Raquel Fiori, do Sindicato dos Servidores de Nível Superior do Poder Executivo (Sintergs) falou que entre os associados há inúmeros casos que não foram atendidos. “Me preocupa que nem todos os municípios vão ter facilitadores. Nós do sindicato estamos ajudando mas que não é o correto. Vamos lá pra frente do Palácio fazer nosso sinetaço, panelaço, pois não temos outra escolha que não fazer uma briga direta com o governador Eduardo Leite”, garantiu. Com entendimento semelhante, Kátia Moraes, da União Gaúcha em Defesa da Previdência, disse que é uma política de governo o sucateamento das sedes no interior, que fizeram com que os próprios servidores tirassem dinheiro do bolso para garantir o funcionamento por algum tempo. “Em 2016, os imóveis do IPE foram sequestrados, com previsão de aporte ao IPE Saúde. No entanto até agora o IPE não viu o dinheiro e a dívida já chega a R$ 196 milhões. O governo deveria estar repassando valores da venda para o FAS, além da sua contrapartida como patronal”, sentenciou.
Ives Lucas, da União Gaúcha em Defesa da Previdência disse que a legislação não está sendo atendida pois o IPE não está aproximando o atendimento médico dos usuários. “Temos presenciado um IPE que está sendo conduzido por bravos servidores que, mesmo com quadro reduzido, conseguem manter o Instituto. É um descaso e um desmonte programado”. Para ele é preciso que projetos novos atendam as necessidades do IPE e os repasses do poder Executivo sejam cumpridos. “A saúde é um bem social e deve ser mantido pelo Estado”.

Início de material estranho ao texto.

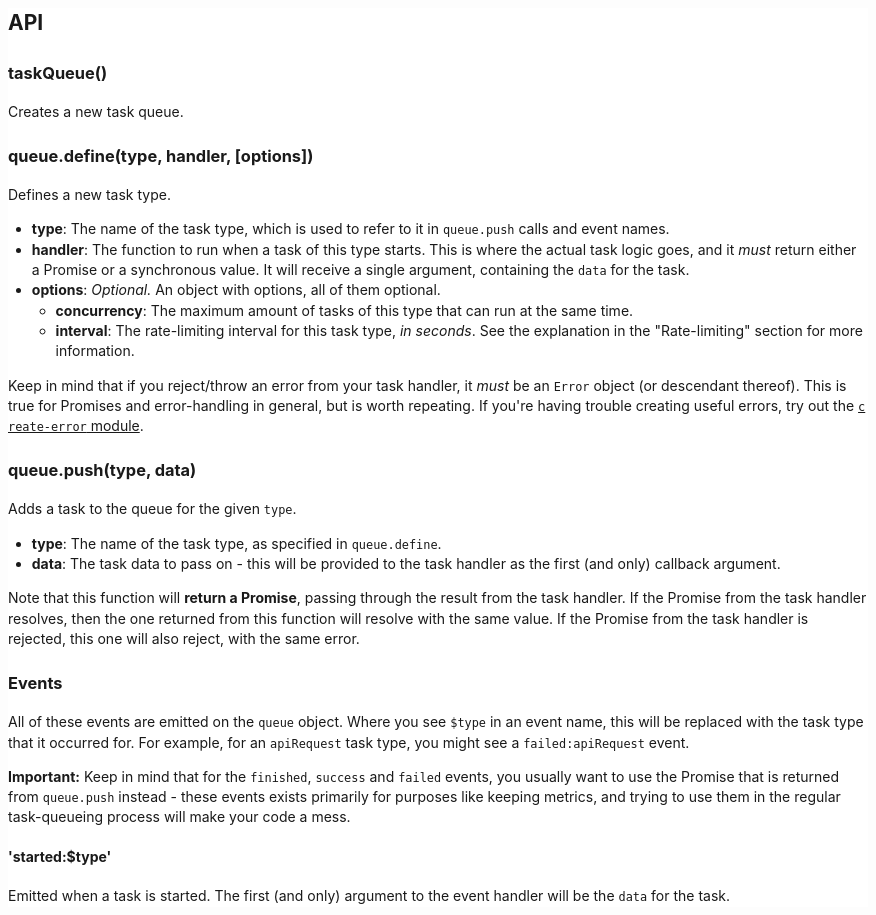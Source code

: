 ## API

### taskQueue()

Creates a new task queue.

### queue.define(type, handler, [options])

Defines a new task type.

* __type__: The name of the task type, which is used to refer to it in `queue.push` calls and event names.
* __handler__: The function to run when a task of this type starts. This is where the actual task logic goes, and it *must* return either a Promise or a synchronous value. It will receive a single argument, containing the `data` for the task.
* __options__: *Optional.* An object with options, all of them optional.
	* __concurrency__: The maximum amount of tasks of this type that can run at the same time.
	* __interval__: The rate-limiting interval for this task type, *in seconds*. See the explanation in the "Rate-limiting" section for more information.

Keep in mind that if you reject/throw an error from your task handler, it *must* be an `Error` object (or descendant thereof). This is true for Promises and error-handling in general, but is worth repeating. If you're having trouble creating useful errors, try out the [`create-error` module](https://www.npmjs.com/package/create-error).

### queue.push(type, data)

Adds a task to the queue for the given `type`.

* __type__: The name of the task type, as specified in `queue.define`.
* __data__: The task data to pass on - this will be provided to the task handler as the first (and only) callback argument.

Note that this function will __return a Promise__, passing through the result from the task handler. If the Promise from the task handler resolves, then the one returned from this function will resolve with the same value. If the Promise from the task handler is rejected, this one will also reject, with the same error.

### Events

All of these events are emitted on the `queue` object. Where you see `$type` in an event name, this will be replaced with the task type that it occurred for. For example, for an `apiRequest` task type, you might see a `failed:apiRequest` event.

__Important:__ Keep in mind that for the `finished`, `success` and `failed` events, you usually want to use the Promise that is returned from `queue.push` instead - these events exists primarily for purposes like keeping metrics, and trying to use them in the regular task-queueing process will make your code a mess.

#### 'started:$type'

Emitted when a task is started. The first (and only) argument to the event handler will be the `data` for the task.
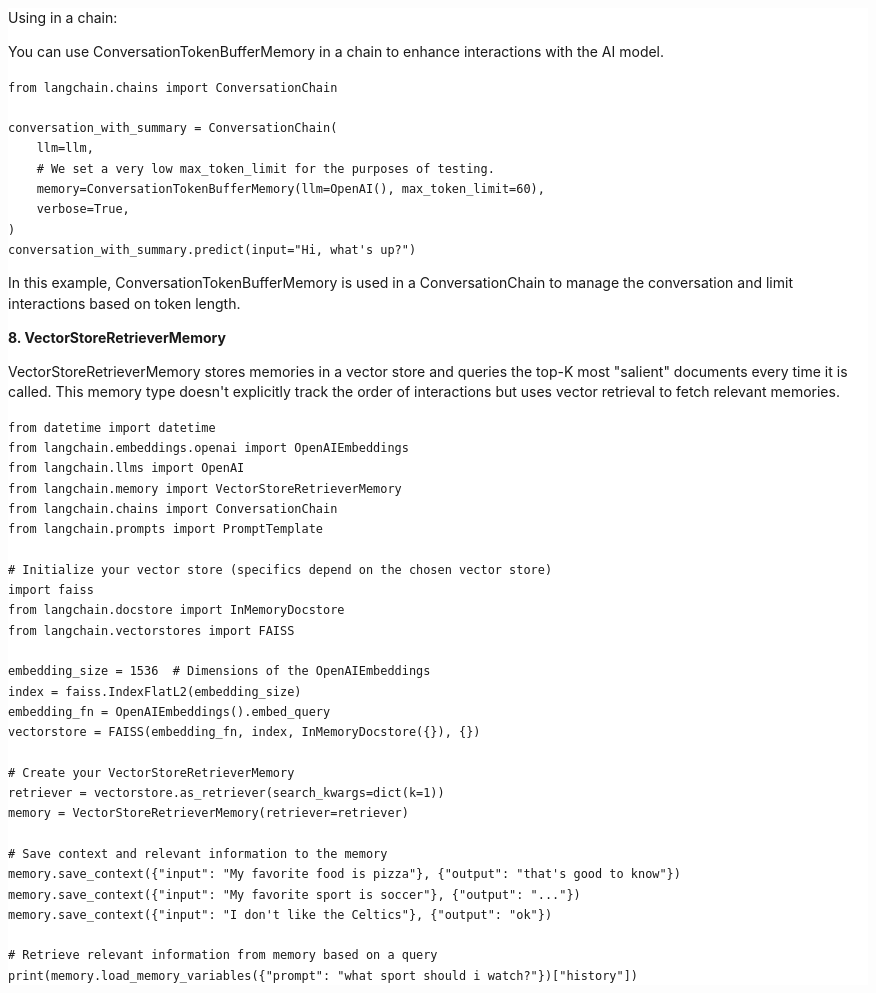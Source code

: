 
Using in a chain:

You can use ConversationTokenBufferMemory in a chain to enhance interactions with the AI model.

```
from langchain.chains import ConversationChain

conversation_with_summary = ConversationChain(
    llm=llm,
    # We set a very low max_token_limit for the purposes of testing.
    memory=ConversationTokenBufferMemory(llm=OpenAI(), max_token_limit=60),
    verbose=True,
)
conversation_with_summary.predict(input="Hi, what's up?")

```


In this example, ConversationTokenBufferMemory is used in a ConversationChain to manage the conversation and limit interactions based on token length.

**8\. VectorStoreRetrieverMemory**

VectorStoreRetrieverMemory stores memories in a vector store and queries the top-K most "salient" documents every time it is called. This memory type doesn't explicitly track the order of interactions but uses vector retrieval to fetch relevant memories.

```
from datetime import datetime
from langchain.embeddings.openai import OpenAIEmbeddings
from langchain.llms import OpenAI
from langchain.memory import VectorStoreRetrieverMemory
from langchain.chains import ConversationChain
from langchain.prompts import PromptTemplate

# Initialize your vector store (specifics depend on the chosen vector store)
import faiss
from langchain.docstore import InMemoryDocstore
from langchain.vectorstores import FAISS

embedding_size = 1536  # Dimensions of the OpenAIEmbeddings
index = faiss.IndexFlatL2(embedding_size)
embedding_fn = OpenAIEmbeddings().embed_query
vectorstore = FAISS(embedding_fn, index, InMemoryDocstore({}), {})

# Create your VectorStoreRetrieverMemory
retriever = vectorstore.as_retriever(search_kwargs=dict(k=1))
memory = VectorStoreRetrieverMemory(retriever=retriever)

# Save context and relevant information to the memory
memory.save_context({"input": "My favorite food is pizza"}, {"output": "that's good to know"})
memory.save_context({"input": "My favorite sport is soccer"}, {"output": "..."})
memory.save_context({"input": "I don't like the Celtics"}, {"output": "ok"})

# Retrieve relevant information from memory based on a query
print(memory.load_memory_variables({"prompt": "what sport should i watch?"})["history"])

```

Gestores dizem que um plano está sendo montado
O presidente do IPE Saúde, Júlio César Ruivo, que está há cinco meses à frente da Instituição, afirmou que a pandemia e o agravamento da crise financeira trouxeram muitos problemas que prejudicaram o trabalho do IPE. “Os problemas precisam ser enfrentados e junto com a equipe, adotamos 15 medidas. Ruivo admitiu que o IPE Saúde sofre de problemas estruturais, mas que a equipe “extremamente qualificada” tem feito de tudo para superar as dificuldades. “O IPE teve que adaptar-se à pandemia, com digitalização, fechamento de agências, que tinham a gestão do IPE Prev. Recentemente circular do IPE Previdência fechou a totalidade destas agências. Não somos gestores destes locais. Estávamos de favor alocados nestes escritórios”, disse. Segundo o presidente, há 67 pedidos de parceria com prefeituras para tentar ajudar as pessoas que não conseguem atendimento. A visão da gestão do IPE, disse, é de fazer o necessário para amenizar os problemas e garantir atendimento. Segundo o presidente o deficit é de R$ 40 milhões por mês. “Os hospitais que recebiam com 60 dias, hoje estão com 86 dias e até 130 dias, com dificuldades e possibilidade de parar o atendimento”, revelou. Ainda conforme Ruivo, o que está equilibrando as contas são os contratos com as prefeituras e a consequência é a não atualização de tabela e a dificuldade de pagar os médicos e para credenciar médicos na pediatria, por exemplo. “Na pandemia, 50 profissionais da saúde se descadastraram e quase 300 cadastraram-se”. Por outro lado, segundo ele, o IPE Saúde conta com 100 servidores para atender a quase 1 milhão de beneficiários.